Não se trata de olhar
pra dentro, mas de olhar pra fora mesmo. "Olhar pra dentro",
"seguir sua intuição", tudo isso são frases de efeito bastante
valorizadas nos dias de hoje e, digo eu, superestimadas. Quem me garante que
quando eu olho pra dentro eu estou tendo um bom lampejo ou apenas sendo vítima
de minha própria vaidade e autoengano? Eu posso me achar muito sábio e
experiente, mas será que minha intuição sobrevive sem nenhum dado externo? Às vezes
eu preciso de dados externos! De astros! Pode ser, como já dei exemplo, um
exame de sangue: o hemograma é a constelação de sinais, sinais que me dirão o
que fazer, como proceder. Olhar pros astros é admitir: eu não sei tudo. Preciso
de referências.
Olhar pros astros não
precisa ser olhar para as estrelas e fazer mapa astral. Significa ter uma
referência, algo que seja maior que você, que seja anterior a você, que perdure
à sua existência. É olhar para além de si, sabendo-se passageiro diante de um
mundo maior que você mesmo. Ou até apenas tendo consciência de que não, eu não
tenho "todas as respostas dentro de mim", isso é conversa de quem
está em surto. Ninguém tem todas as respostas dentro de si.
Alguns têm em Deus e
em princípios religiosos seu "aster". Outros se pautam em princípios
éticos. Para alguns, os "aster" são as letras da lei. Podem ser dados
empíricos. Claro, não há garantia de que o sinal seja certeiro. Alguns
"aster" podem estar errados, ou só parcialmente certos.
Triste é quando você
não tem "aster" nenhum e segue tão somente seu próprio desejo. A vida
vira um breu. Não há nada que você considere maior que você, mais importante
que você. Quando se age assim, é a vitória da vaidade. Você se pensa um
"aster", e acha que não precisa observar e nem ouvir nada. Você até
pode convencer a si mesmo de que está agindo com sabedoria, mas é mentira.
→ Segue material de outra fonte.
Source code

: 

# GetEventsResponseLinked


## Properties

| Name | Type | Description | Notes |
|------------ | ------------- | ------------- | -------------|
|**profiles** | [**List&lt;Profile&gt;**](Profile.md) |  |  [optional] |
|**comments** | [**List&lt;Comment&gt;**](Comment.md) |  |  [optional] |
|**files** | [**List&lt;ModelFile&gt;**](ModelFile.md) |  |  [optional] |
Você
está agindo por vaidade.
E é aí que surge
outra palavrinha grega: a húbris. Sugiro a pesquisa desta palavra, é bem
instrutiva e a Wikipedia tem verbetes razoáveis sobre isso tanto em português
quanto em inglês. Mas resumo dizendo que é quando alguém ou algo passou da
conta. Quando eu, em meu brilho ensandecido, jactante, não sigo mais sinal
algum além do brilho das minhas próprias certezas. E o resultado disso,
conforme bem aponta Eurípides, o resultado da húbris é a loucura.